The receptionist in the waiting area is disinterested when we approach, but she checks her roster against the computer, and then snaps the ID bracelet on Anne’s wrist. I peek from the corner of my eye at the people in the room. A woman by the door shakes her leg, while her husband watches TV. A small child fusses at their feet. No one’s bothered to open the curtains, even though a hint of sun is forcing its way through. We sit down, and soon a woman in blue scrubs arrives, marching briskly into the room. “Anne?” she calls, looking at no one. What can we do but rise and follow this woman toward the future before us? Down the hall and past the work stations we go (what good soldiers we are!) until we get to the prep room, with its gurney bed, clean and waiting. Anne sits at the foot of the bed while the nurse explains how the morning will go. The anesthesiologist will come in, then the surgeon. Surgery will last about an hour, and then there’ll be two stages of recovery. All visitors who enter Anne’s room must wash their hands, and she has a right to request that they do so. There’s a coffee cart for me, down the elevator and to the left. Anne puts on her gown and lies down. Blood pressure normal. Lungs good. When was your last bowel movement? What time did you eat? Do you have any pain? Here, take this pen and mark an X on your breast, over the spot where the lump is. That’ll help the doctor. Can you make a fist? It’ll burn just a bit once I start the IV.

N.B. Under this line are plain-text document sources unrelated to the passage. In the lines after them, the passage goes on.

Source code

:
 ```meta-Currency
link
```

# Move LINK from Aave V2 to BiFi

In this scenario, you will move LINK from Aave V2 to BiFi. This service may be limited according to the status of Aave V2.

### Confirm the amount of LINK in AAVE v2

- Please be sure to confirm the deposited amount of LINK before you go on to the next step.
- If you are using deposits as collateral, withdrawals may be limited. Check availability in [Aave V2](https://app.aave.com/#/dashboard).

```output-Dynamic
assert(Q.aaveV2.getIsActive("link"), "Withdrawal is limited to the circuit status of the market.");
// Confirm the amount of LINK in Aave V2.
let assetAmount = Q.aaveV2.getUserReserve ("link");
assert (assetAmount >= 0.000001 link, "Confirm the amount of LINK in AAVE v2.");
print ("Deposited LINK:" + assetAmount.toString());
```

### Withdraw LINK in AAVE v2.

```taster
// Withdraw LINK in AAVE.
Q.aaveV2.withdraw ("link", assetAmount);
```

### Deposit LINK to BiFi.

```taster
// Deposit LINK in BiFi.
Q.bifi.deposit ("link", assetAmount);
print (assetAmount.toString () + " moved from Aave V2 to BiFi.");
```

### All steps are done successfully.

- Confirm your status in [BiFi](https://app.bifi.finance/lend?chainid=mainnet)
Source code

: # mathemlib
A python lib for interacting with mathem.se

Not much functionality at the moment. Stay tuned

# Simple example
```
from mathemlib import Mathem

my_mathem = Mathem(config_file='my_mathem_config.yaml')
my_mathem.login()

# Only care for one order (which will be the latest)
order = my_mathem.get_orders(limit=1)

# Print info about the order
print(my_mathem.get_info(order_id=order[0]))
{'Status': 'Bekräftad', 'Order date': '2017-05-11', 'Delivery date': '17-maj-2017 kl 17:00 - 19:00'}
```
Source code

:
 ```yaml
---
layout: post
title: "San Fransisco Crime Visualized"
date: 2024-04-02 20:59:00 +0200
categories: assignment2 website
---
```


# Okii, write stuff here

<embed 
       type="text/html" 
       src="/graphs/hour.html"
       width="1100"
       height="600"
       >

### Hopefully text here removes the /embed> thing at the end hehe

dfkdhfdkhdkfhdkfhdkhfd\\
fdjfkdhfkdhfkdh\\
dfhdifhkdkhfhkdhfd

When the nurse finally wheels Anne out on the gurney, I make her stop so I can get a picture. Anne’s wearing a wrinkled paper scrub hat. She smiles at the camera. “Wait for me, okay?” she says and lifts her hand to give the peace sign.

What It Was Worth

I used to tell people I went to the University of Wyoming because all they did in Laramie was drink beer and make babies. That was 1971. I thought that’s what you were supposed to do in college. One day, early in my first semester, I cut classes  and went to a park to sunbathe. I hadn’t been there long before this guy walked up and asked me if he could bum a cigarette. He was from Ohio, a business major. I told him I was from California, from near the beach, close to Hollywood. He hadn’t been to a beach before, had never seen LA.

We smoked and flirted and decided maybe we should drive out to California, stay at my mother’s house, she wouldn’t care. We could go to the ocean, hang out in the city, miss a couple days of school and drive back in time for the next week’s classes. He had a van, and we had some money for gas. He’d pick me up at the dorms by five. I would make up a story to tell my mother once we got there.

We drove across I-80, into the dusk, smoking dope and cigarettes, getting to know each other. He was tall and stocky, and I liked the confidence of his voice. Maybe he would be my boyfriend. It was possible.

In Salt Lake, I took the wheel, and he slept through the night, pushed up against my side. We drove until late the next morning when just short of Baker, a small California desert town, the van started choking and rolled to a stop. He got out and poked under the hood, while I tried restarting the van, but the engine was done. How far it was to town, I can’t say, but we walked the highway for quite a ways before coming to a small gas station by the off-ramp. One of the station guys drove him back to his van while I waited inside on a bench. A thermometer on the door said 113 degrees.

A good two hours passed before they returned in a truck, the station guy pulling the van by a chain. By that time I’d forgotten the reason I’d made the trip. The station guy told us it’d cost $600 for parts to fix the van, or he could give us 50 bucks to buy it. We took the cash.

Still over a 100 miles west to my house, we thumbed down a string of rides until the last driver dumped us at the corner of my street, after I insisted he not drive us up to my front door. We got out of the car and stood there on the corner for a moment, not speaking a word. Then we carried our suitcases down the street, me and this guy, with nothing more in common than the dirt on our faces, until we got to my house, where my mother had just stepped out on her front porch to grab the mail.